Так я рассуждал той ночью, не ведая, что Мусейон уже два года как перестал существовать!
Путаные мысли бередили сердце и смущали дух. А если я выйду из церкви, восстану против нее, после того как все откроется, то меня сочтут ренегатом и ополчатся против меня, как против тех, кто отрекался от веры во времена императора Юлиана{61}? Христианство сегодня — целиком и полностью официальная имперская религия. Мне не уберечься от доносов монахов, которых называют парабаланы{62}. Благодаря им меня будет ожидать участь отца, к их вящей радости, такой же, как радость моей матери… Но меня распирало желание на следующий же день встретиться с Гипатией, побеседовать с ней на философские темы, почувствовать, как растет ее уважение ко мне. Ведь как бы то ни было, она с уважением относится к каждому человеку. Недаром ее имя — Гипатия — на греческом означает «Небесная»… Она всего на десять лет старше меня, ну, может, на пятнадцать, а это небольшая разница! Пусть она усыновит меня или назовет своим младшим братом, и, кто знает, быть может, наступит день, когда она полюбит меня. И меж нами воцарится согласие, о котором пророчествовала Октавия: когда женщина любит мужчину младше ее по возрасту, она делает его самым счастливым человеком на земле. Но в этом мире не может быть ни счастья, ни радости!

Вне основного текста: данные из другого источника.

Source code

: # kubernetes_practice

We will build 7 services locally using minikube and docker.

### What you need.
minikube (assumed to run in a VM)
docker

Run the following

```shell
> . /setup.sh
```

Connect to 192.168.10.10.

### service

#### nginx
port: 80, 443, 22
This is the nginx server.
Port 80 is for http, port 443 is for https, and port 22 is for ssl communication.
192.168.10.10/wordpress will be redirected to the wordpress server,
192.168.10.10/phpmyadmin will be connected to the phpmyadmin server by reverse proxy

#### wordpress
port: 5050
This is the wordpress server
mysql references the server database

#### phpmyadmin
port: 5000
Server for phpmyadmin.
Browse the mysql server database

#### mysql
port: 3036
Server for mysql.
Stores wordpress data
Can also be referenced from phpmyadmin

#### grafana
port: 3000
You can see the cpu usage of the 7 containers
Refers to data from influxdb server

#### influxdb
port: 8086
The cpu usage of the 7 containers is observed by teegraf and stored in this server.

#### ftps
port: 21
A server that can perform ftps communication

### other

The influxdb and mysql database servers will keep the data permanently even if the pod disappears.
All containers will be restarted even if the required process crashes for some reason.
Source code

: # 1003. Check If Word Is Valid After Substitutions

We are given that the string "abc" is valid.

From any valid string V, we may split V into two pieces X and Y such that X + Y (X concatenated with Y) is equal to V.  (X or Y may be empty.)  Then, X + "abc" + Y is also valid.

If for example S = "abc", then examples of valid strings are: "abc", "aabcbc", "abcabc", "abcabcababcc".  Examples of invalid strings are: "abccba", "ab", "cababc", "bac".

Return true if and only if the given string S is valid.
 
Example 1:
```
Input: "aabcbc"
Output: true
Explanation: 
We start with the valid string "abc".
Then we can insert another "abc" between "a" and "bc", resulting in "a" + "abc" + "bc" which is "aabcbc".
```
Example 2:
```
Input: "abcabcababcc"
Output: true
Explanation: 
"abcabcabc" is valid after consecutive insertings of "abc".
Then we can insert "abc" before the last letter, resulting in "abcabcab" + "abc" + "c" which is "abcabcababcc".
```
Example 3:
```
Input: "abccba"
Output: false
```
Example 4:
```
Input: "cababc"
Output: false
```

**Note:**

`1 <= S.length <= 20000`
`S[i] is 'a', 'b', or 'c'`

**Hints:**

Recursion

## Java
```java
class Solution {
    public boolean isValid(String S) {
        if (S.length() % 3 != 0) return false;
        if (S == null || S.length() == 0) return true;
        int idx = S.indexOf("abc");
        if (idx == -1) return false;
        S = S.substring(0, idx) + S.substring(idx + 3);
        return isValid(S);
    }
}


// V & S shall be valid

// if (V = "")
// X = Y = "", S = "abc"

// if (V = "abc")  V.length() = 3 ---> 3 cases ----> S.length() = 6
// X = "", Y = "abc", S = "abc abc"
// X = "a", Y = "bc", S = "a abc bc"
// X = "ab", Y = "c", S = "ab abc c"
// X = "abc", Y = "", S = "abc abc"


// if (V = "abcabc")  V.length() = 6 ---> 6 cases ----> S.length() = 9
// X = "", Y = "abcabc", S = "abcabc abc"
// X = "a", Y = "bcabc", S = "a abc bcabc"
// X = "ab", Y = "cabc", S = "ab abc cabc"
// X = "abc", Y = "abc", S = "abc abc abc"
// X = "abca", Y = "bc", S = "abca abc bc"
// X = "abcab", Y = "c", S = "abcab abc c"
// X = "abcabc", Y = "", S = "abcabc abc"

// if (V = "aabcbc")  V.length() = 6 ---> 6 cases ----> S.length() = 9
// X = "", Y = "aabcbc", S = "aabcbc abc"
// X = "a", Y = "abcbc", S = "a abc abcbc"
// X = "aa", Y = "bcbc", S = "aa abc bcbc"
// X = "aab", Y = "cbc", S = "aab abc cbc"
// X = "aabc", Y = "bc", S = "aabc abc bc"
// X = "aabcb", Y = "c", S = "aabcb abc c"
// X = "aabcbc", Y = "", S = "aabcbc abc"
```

Вихрь моих мечтаний был прерван звоном колоколов, возвещавшим о начале проповеди епископа Кирилла. Выйдя из кельи, я присоединился к другим монахам, и вместе с еще сотней прихожан мы вошли в церковь. Внутреннее пространство церкви заполнилось народом настолько, что невозможно было шагу ступить и приходилось топтаться на месте в окружении монахов, священников и дьяков, читающих Евангелие, наставляя и старых, и малых, борющихся друг с другом за новообращенных среди приверженцев бичевания, кающихся последователей учения Долгих братьев, монахов, прибывших из отдаленных монастырей Вади Натрун… Я был зажат со всех сторон армией Господа. Выкрики заполняли церковный свод и сотрясали стены; все говорило о том, что близится час какого-то великого события… Когда шумное ожидание достигло апогея и человеческие глотки готовы были разверзнуться, перед нами в своей ложе восстал епископ Кирилл.